The following raise serious concerns:-

1. Compiling an accurate register. 2. Voting for presidential, parliamentary or both and the legal implications. 3. Criteria for deciding which countries should have polling stations. 4. Funding the process in light of 40% coming from donor aid to conduct elections at home currently. 5. A levy for this privilege specifically would appear to be unlawful and unconstitutional bearing in mind that it is a privilege enshrined in the constitution which gives rise to a right if the privilege is exercised. 6. The disorganised and numerous incidents of unfairness which characterise our elections at home indicate a situation where we do not even have our house in order at home but wish to extend it further. 7. Implications for leaving all our borders open during elections due to families in Ivory Coast, Togo and Burkina Faso crossing the border regularly. 8. What is the definition of a Ghanaian citizen who is legible to vote? 9. What is the definition of “resident”? 10. What are the difficulties the electoral commission envisage? 11. The High Commissioners are not an option in this current era of political appointments to represent the Electoral Commission as Returning Officers. 12. Issue should be E.C. led and not government led as they have the ultimate responsibility for the electoral process. 13. What are the implications of Ghanaians abroad choosing a Government to rule a country in which they do not live and in some cases have not been there for over 20 years, should it turn out that the numbers abroad are very large. Surely those living under the measures imposed by the government are best placed to decide who should govern them. 14. If passed, what process of voting is going to be used? 15. Are the potential benefits overshadowed by the apparent detriments. 16. How do we satisfy ourselves that corrupt practices (rigging) will be curtailed in light of incidents at the last election?

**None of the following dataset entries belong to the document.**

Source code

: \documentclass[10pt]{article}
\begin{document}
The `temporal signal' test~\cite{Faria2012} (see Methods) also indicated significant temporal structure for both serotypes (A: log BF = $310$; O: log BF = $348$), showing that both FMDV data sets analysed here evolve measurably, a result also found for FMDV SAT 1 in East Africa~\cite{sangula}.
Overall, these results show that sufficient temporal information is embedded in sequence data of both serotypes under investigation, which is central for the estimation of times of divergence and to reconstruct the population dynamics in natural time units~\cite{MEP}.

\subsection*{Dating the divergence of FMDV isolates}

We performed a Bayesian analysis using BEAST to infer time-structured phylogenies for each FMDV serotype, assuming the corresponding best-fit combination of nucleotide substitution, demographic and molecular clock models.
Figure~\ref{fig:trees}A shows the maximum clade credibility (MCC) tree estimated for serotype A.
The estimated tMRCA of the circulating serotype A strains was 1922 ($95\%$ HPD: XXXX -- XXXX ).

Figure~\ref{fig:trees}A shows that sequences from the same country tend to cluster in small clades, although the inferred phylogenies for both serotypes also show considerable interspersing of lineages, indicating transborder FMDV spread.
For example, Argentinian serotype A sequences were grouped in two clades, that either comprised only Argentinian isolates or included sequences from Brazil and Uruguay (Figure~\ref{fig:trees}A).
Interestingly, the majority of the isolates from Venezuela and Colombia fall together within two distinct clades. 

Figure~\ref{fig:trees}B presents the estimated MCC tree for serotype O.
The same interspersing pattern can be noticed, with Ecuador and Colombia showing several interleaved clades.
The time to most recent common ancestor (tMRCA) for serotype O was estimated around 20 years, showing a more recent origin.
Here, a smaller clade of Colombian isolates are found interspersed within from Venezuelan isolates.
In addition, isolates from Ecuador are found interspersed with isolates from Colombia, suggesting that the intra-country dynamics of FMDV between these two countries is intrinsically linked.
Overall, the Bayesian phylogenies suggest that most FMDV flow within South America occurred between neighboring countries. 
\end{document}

In light of what appear to many Ghanaians, to be overwhelming difficulties with the implementation of ROPAB, there is a growing belief that, there is a sinister underlying reason for rushing this Bill by the NPP government. We first saw the emergency placing of the Bill before Parliament with the potential to get it passed within 48 hours, so that in effect it would fall within the registration period occurring at the time. With all the difficulties outlined above, it is difficult to attribute any legitimate reason for this action. Secondly, the government has again brought the Bill to Parliament, notwithstanding the fact that it would have been more legitimate to have the debate on the issues first. Due to the hue and cry by all, the Government is now compelled to have some form of consultation. But this act in itself undermines the integrity of the consultation process.

You do not have to be a rocket scientist to notice the declining fortunes of the Kufour led NPP Government in Ghana. Their salvation in their minds appears to be in votes abroad. This is based on the erroneous belief that they have a massive support base abroad which they wish to tap into. Let it be made clear. The silent majority who are totally against the NPP government currently outnumber the noisy few who are in support of the Government. The vindictive nature of the NPP government has led to the silence of the majority.

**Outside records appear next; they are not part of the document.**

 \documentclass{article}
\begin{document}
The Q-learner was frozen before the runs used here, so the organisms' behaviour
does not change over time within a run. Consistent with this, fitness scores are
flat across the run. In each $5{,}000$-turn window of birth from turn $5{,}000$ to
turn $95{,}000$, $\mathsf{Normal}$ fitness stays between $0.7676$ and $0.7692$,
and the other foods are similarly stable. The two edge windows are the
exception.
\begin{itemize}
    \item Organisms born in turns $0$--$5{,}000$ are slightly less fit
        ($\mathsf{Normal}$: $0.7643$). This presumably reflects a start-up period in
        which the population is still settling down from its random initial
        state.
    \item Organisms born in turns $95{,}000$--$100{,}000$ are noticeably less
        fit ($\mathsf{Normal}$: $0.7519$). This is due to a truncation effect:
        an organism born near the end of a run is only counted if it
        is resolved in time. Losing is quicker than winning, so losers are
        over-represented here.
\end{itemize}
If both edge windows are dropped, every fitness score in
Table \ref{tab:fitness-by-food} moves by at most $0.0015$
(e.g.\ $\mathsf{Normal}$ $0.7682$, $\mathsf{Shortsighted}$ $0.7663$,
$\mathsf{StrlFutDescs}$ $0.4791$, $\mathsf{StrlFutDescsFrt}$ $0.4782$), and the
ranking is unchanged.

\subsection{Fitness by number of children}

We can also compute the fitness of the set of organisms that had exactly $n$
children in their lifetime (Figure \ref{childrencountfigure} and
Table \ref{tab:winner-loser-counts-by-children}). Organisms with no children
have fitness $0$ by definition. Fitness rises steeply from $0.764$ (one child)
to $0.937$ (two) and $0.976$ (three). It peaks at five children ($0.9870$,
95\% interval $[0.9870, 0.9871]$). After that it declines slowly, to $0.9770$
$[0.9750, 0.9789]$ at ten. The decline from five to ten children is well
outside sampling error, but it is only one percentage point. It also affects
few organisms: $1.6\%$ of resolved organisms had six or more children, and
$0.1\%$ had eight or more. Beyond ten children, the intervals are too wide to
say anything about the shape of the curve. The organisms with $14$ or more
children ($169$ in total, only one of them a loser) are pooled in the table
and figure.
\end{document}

President Kufour and the NPP Government have systematically always tried to implement issues without the needed transparency. The implementation of HIPC, the IFC loan, the CNTCI loan, the 2.5% increase in VAT to finance the National Health Insurance Scheme(NHIS) are clear examples of this practice. In the case of the NHIS they passed the Bill before considering the modalities which created untold difficulties in its implementation. The effects of carrying this behaviour pattern of President Kufour and the NPP Government to the electoral process with ROPAB, should it go wrong, are simply dire.

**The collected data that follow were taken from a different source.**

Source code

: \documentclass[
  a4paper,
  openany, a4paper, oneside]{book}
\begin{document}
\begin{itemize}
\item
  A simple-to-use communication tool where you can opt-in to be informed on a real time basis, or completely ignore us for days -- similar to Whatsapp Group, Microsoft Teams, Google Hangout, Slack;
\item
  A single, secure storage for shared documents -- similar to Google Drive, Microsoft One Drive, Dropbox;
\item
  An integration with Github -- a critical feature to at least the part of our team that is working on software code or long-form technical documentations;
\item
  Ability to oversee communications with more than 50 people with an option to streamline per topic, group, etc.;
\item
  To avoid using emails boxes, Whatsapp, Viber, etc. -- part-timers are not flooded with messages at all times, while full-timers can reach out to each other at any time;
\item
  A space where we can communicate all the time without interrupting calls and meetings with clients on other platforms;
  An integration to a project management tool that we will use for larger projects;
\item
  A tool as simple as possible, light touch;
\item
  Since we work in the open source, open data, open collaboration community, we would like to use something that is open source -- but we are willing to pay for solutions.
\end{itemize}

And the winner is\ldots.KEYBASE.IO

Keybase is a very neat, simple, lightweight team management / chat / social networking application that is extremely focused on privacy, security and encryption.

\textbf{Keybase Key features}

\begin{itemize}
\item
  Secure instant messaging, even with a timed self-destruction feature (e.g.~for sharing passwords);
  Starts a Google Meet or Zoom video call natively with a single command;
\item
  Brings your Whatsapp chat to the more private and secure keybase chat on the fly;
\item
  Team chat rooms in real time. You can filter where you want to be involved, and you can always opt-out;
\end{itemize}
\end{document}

Notwithstanding the above, it is the position of the NDC that allowing Ghanaians abroad to vote is a principle which we favour.

However we love our fragile democracy even more and till such time that the Electoral Commission indicates clearly, that it is in a position to implement the process, without the potentially damaging outcomes, we will be opposed to the rushed implementation of the ROPAB by the NPP government.

We calmly wait for 2008.

Long live NDC! Long live Ghana!

ALEX SEGBEFIA CHAIRMAN 1st August 2005.